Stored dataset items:
======
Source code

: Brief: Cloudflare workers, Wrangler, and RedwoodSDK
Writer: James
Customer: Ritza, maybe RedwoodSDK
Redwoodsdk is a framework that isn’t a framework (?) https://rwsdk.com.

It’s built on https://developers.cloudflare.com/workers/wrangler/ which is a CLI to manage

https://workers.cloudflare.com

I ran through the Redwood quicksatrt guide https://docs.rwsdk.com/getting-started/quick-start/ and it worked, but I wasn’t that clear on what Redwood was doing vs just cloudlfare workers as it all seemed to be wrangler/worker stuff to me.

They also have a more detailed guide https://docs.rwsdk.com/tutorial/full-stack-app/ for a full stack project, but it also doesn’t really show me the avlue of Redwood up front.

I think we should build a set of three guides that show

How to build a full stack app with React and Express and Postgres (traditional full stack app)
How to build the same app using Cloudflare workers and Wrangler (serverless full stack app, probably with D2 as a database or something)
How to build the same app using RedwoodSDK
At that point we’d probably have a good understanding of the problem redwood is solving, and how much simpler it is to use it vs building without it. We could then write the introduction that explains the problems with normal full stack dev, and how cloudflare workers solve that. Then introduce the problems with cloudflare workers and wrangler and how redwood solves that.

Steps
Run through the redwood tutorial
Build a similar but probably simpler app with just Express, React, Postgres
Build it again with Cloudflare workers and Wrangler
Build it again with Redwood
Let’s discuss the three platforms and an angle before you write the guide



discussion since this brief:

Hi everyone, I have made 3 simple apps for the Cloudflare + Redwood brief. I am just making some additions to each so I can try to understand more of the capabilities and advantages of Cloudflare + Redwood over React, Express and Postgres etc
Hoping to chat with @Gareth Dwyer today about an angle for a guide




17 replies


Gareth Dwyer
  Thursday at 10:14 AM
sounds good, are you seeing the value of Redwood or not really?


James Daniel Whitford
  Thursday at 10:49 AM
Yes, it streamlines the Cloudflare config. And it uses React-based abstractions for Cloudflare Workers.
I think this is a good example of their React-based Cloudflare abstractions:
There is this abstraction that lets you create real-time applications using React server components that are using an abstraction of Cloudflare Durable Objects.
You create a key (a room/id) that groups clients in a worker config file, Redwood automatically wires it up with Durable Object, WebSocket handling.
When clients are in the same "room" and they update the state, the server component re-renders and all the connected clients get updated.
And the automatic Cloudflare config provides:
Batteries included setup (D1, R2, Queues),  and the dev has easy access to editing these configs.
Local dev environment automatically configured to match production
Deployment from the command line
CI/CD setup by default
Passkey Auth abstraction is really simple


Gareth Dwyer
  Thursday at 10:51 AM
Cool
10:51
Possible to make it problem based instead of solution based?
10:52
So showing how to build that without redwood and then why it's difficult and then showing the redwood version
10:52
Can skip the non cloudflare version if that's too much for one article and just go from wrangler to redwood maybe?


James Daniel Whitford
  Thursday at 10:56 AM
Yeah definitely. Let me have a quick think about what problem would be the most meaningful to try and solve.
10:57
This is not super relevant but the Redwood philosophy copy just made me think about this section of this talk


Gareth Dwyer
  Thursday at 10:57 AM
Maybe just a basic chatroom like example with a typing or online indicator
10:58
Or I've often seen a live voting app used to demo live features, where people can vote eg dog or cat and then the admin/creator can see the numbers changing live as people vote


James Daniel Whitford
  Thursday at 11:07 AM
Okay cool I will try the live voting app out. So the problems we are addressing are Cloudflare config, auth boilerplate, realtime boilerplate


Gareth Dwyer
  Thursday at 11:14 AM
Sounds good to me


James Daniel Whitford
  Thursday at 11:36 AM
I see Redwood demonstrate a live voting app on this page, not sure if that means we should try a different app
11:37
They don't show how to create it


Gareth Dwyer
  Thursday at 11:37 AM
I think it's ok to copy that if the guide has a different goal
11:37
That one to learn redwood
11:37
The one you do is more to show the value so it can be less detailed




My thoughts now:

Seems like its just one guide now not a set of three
======
● Work item:
The answer must be all of the entries, restated exactly.

● Answer to this task:
Source code

: Brief: Cloudflare workers, Wrangler, and RedwoodSDK
Writer: James
Customer: Ritza, maybe RedwoodSDK
Redwoodsdk is a framework that isn’t a framework (?) https://rwsdk.com.

It’s built on https://developers.cloudflare.com/workers/wrangler/ which is a CLI to manage

https://workers.cloudflare.com

I ran through the Redwood quicksatrt guide https://docs.rwsdk.com/getting-started/quick-start/ and it worked, but I wasn’t that clear on what Redwood was doing vs just cloudlfare workers as it all seemed to be wrangler/worker stuff to me.

They also have a more detailed guide https://docs.rwsdk.com/tutorial/full-stack-app/ for a full stack project, but it also doesn’t really show me the avlue of Redwood up front.

I think we should build a set of three guides that show

How to build a full stack app with React and Express and Postgres (traditional full stack app)
How to build the same app using Cloudflare workers and Wrangler (serverless full stack app, probably with D2 as a database or something)
How to build the same app using RedwoodSDK
At that point we’d probably have a good understanding of the problem redwood is solving, and how much simpler it is to use it vs building without it. We could then write the introduction that explains the problems with normal full stack dev, and how cloudflare workers solve that. Then introduce the problems with cloudflare workers and wrangler and how redwood solves that.

Steps
Run through the redwood tutorial
Build a similar but probably simpler app with just Express, React, Postgres
Build it again with Cloudflare workers and Wrangler
Build it again with Redwood
Let’s discuss the three platforms and an angle before you write the guide



discussion since this brief:

Hi everyone, I have made 3 simple apps for the Cloudflare + Redwood brief. I am just making some additions to each so I can try to understand more of the capabilities and advantages of Cloudflare + Redwood over React, Express and Postgres etc
Hoping to chat with @Gareth Dwyer today about an angle for a guide




17 replies


Gareth Dwyer
  Thursday at 10:14 AM
sounds good, are you seeing the value of Redwood or not really?


James Daniel Whitford
  Thursday at 10:49 AM
Yes, it streamlines the Cloudflare config. And it uses React-based abstractions for Cloudflare Workers.
I think this is a good example of their React-based Cloudflare abstractions:
There is this abstraction that lets you create real-time applications using React server components that are using an abstraction of Cloudflare Durable Objects.
You create a key (a room/id) that groups clients in a worker config file, Redwood automatically wires it up with Durable Object, WebSocket handling.
When clients are in the same "room" and they update the state, the server component re-renders and all the connected clients get updated.
And the automatic Cloudflare config provides:
Batteries included setup (D1, R2, Queues),  and the dev has easy access to editing these configs.
Local dev environment automatically configured to match production
Deployment from the command line
CI/CD setup by default
Passkey Auth abstraction is really simple


Gareth Dwyer
  Thursday at 10:51 AM
Cool
10:51
Possible to make it problem based instead of solution based?
10:52
So showing how to build that without redwood and then why it's difficult and then showing the redwood version
10:52
Can skip the non cloudflare version if that's too much for one article and just go from wrangler to redwood maybe?


James Daniel Whitford
  Thursday at 10:56 AM
Yeah definitely. Let me have a quick think about what problem would be the most meaningful to try and solve.
10:57
This is not super relevant but the Redwood philosophy copy just made me think about this section of this talk


Gareth Dwyer
  Thursday at 10:57 AM
Maybe just a basic chatroom like example with a typing or online indicator
10:58
Or I've often seen a live voting app used to demo live features, where people can vote eg dog or cat and then the admin/creator can see the numbers changing live as people vote


James Daniel Whitford
  Thursday at 11:07 AM
Okay cool I will try the live voting app out. So the problems we are addressing are Cloudflare config, auth boilerplate, realtime boilerplate


Gareth Dwyer
  Thursday at 11:14 AM
Sounds good to me


James Daniel Whitford
  Thursday at 11:36 AM
I see Redwood demonstrate a live voting app on this page, not sure if that means we should try a different app
11:37
They don't show how to create it


Gareth Dwyer
  Thursday at 11:37 AM
I think it's ok to copy that if the guide has a different goal
11:37
That one to learn redwood
11:37
The one you do is more to show the value so it can be less detailed




My thoughts now:

Seems like its just one guide now not a set of three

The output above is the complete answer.